Westbury White Horse – Photo Source: Wikipedia
The Westbury Or Bratton White Horse
The Westbury white horse is one of the oldest of the Wiltshire horses and is also one of the best placed being high on a very steep slope. It is on Westbury Hill, on the edge of the Bratton Downs, below the Iron Age hill fort called Bratton Camp, north-east of Westbury and near to the villages of Bratton and Edington.
There has been a white horse on the site for at least three hundred years or so. The earliest mention of it is in “Further Observations on the White Horse and other Antiquities in Berkshire” by the Reverend Wise, published in 1742. He says that he was told of the horse by local people that lived there and that the horse was first cut in the late 1600’s.
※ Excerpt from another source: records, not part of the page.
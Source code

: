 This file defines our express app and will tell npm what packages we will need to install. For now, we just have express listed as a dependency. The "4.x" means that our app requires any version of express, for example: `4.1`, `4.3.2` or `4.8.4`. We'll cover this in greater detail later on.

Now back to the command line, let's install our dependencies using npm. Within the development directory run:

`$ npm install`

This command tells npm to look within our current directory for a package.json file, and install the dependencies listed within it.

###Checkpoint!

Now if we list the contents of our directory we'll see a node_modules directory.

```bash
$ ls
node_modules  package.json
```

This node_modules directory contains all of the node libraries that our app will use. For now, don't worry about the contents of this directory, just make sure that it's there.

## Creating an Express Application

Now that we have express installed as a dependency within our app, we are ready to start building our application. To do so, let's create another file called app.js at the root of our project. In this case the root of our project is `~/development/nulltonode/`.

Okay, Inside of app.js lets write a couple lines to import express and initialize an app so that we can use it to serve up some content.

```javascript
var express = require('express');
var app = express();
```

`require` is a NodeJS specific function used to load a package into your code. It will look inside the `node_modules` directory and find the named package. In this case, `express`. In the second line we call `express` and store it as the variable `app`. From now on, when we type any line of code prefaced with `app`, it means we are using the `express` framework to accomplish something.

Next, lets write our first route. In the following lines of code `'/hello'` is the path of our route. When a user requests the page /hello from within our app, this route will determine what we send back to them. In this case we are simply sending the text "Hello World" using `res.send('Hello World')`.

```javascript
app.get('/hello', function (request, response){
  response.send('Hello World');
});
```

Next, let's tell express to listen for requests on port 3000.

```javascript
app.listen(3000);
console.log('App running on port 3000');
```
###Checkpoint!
According to his book, the horse had a very different design then it does today.
Mr. George Gee who was a steward to Lord Abingdon in 1778, had the chalk horse re-cut into a shape that looks very much like the current one.
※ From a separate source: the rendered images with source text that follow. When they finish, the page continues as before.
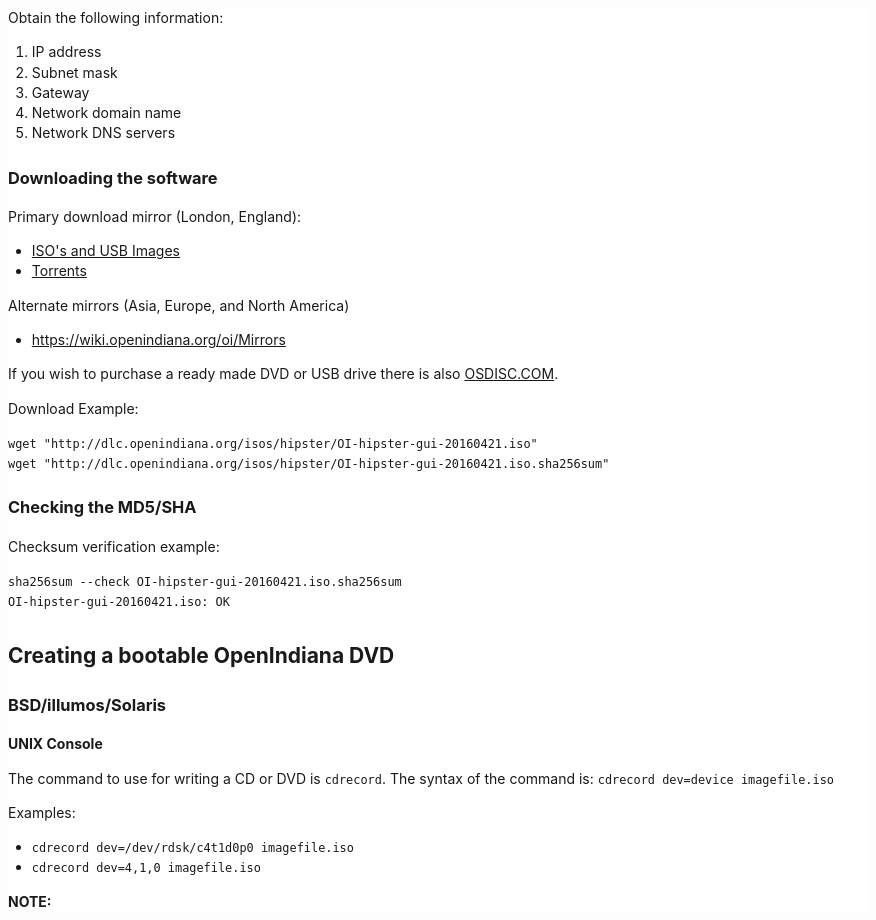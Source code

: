 Obtain the following information:

1. IP address
2. Subnet mask
3. Gateway
4. Network domain name
5. Network DNS servers


### Downloading the software


Primary download mirror (London, England):

* [ISO's and USB Images](http://dlc.openindiana.org/isos/hipster)
* [Torrents](http://dlc.openindiana.org/torrents)

Alternate mirrors (Asia, Europe, and North America)

* <https://wiki.openindiana.org/oi/Mirrors>


If you wish to purchase a ready made DVD or USB drive there is also [OSDISC.COM](https://www.osdisc.com/products/solaris/openindiana).

Download Example:

```
wget "http://dlc.openindiana.org/isos/hipster/OI-hipster-gui-20160421.iso"
wget "http://dlc.openindiana.org/isos/hipster/OI-hipster-gui-20160421.iso.sha256sum"
```

### Checking the MD5/SHA

Checksum verification example:

```
sha256sum --check OI-hipster-gui-20160421.iso.sha256sum
OI-hipster-gui-20160421.iso: OK
```


## Creating a bootable OpenIndiana DVD


### BSD/illumos/Solaris

**UNIX Console** <i class="fa fa-sun-o" aria-hidden="true"></i>

The command to use for writing a CD or DVD is `cdrecord`.
The syntax of the command is: `cdrecord dev=device imagefile.iso`

Examples:

* `cdrecord dev=/dev/rdsk/c4t1d0p0 imagefile.iso`
* `cdrecord dev=4,1,0 imagefile.iso`


 <i class="fa fa-info-circle fa-lg" aria-hidden="true"></i> **NOTE:**
<div class="well">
A century later the horse had become somewhat misshaped, and in 1873 it was restored to it’s original design and edging stones were added to help hold the chalk in place. The shape of the present horse dates from this restoration. In the early 1900’s concrete was added to hold the edging stones in place. In the late 1950’s, it was decided that it would considerably reduce the maintenance costs if the horse were covered in concrete. This work was carried out, and the concreting was repeated in 1995.
Marlborough White Horse
By far one of the more “usually shaped” chalk horses, this equine is also one of the smallest. The white horse is on a shallow slope on Granham Hill, above the village of Preshute, just southwest of Marlborough.
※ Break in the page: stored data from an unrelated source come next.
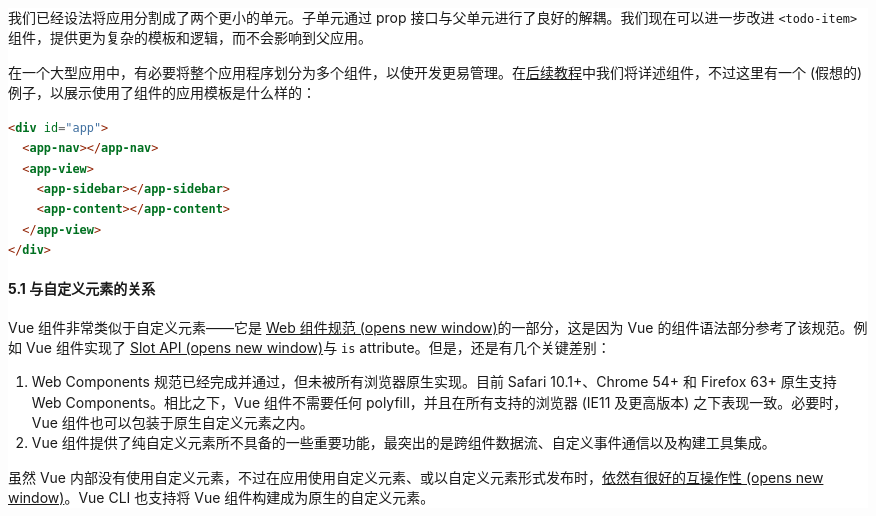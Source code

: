 我们已经设法将应用分割成了两个更小的单元。子单元通过 prop 接口与父单元进行了良好的解耦。我们现在可以进一步改进 `<todo-item>` 组件，提供更为复杂的模板和逻辑，而不会影响到父应用。

在一个大型应用中，有必要将整个应用程序划分为多个组件，以使开发更易管理。在[后续教程](https://www.javascriptc.com/vue3js/guide/component-basics.html)中我们将详述组件，不过这里有一个 (假想的) 例子，以展示使用了组件的应用模板是什么样的：

```html
<div id="app">
  <app-nav></app-nav>
  <app-view>
    <app-sidebar></app-sidebar>
    <app-content></app-content>
  </app-view>
</div>
```

#### 5.1 与自定义元素的关系

Vue 组件非常类似于自定义元素——它是 [Web 组件规范 (opens new window)](https://www.w3.org/wiki/WebComponents/)的一部分，这是因为 Vue 的组件语法部分参考了该规范。例如 Vue 组件实现了 [Slot API (opens new window)](https://github.com/w3c/webcomponents/blob/gh-pages/propositions/Slots-Proposal.md)与 `is` attribute。但是，还是有几个关键差别：

1. Web Components 规范已经完成并通过，但未被所有浏览器原生实现。目前 Safari 10.1+、Chrome 54+ 和 Firefox 63+ 原生支持 Web Components。相比之下，Vue 组件不需要任何 polyfill，并且在所有支持的浏览器 (IE11 及更高版本) 之下表现一致。必要时，Vue 组件也可以包装于原生自定义元素之内。
2. Vue 组件提供了纯自定义元素所不具备的一些重要功能，最突出的是跨组件数据流、自定义事件通信以及构建工具集成。

虽然 Vue 内部没有使用自定义元素，不过在应用使用自定义元素、或以自定义元素形式发布时，[依然有很好的互操作性 (opens new window)](https://custom-elements-everywhere.com/#vue)。Vue CLI 也支持将 Vue 组件构建成为原生的自定义元素。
in 1804, students of a boys’ school run by a Mr Greasley cut the Marlborough White Horse. The horse was designed by a student named William Canning who also marked it out on the hill. It was scoured every year, and this scouring became a much-loved tradition at the school.
Unfortunately, the horse was neglected after Mr Greasley’s death around 1830 when the school was closed. By 1860, it was in reasonable condition again. A photograph taken that year of a cricket match shows the horse in the background. In 1873, having been neglected again, it was scoured under the direction of a Captain Reed, a former student of Mr Greasley’s school, who had taken part in the creation of the horse.
This horse seems to have changed a lot in appearance over the years. In early twentieth century photographs it looks quite solid and naturalistic, but it is now much thinner and more stylized.
The horse is not easily seen from afar due to the many trees which obstruct distant views of it, but it can be seen from parts of Marlborough.
A new roundabout is to be built in Salisbury Road, Marlborough to provide access to the new White Horse Business Park. There is a plan to create two chalk white horses, one on each side of the roundabout. I cannot seen to find if this has happened or not.
Osmington White Horse
The Osmington White Horse is a hill figure sculpted in 1808 into the limestone Osmington hill just north of Weymouth called the South Dorset Downs. The figure is of King George III, who regularly visited Weymouth, riding on his horse, and can be seen for miles around. It is 280 feet long and 323 feet high in size and is best viewed from the A353 road.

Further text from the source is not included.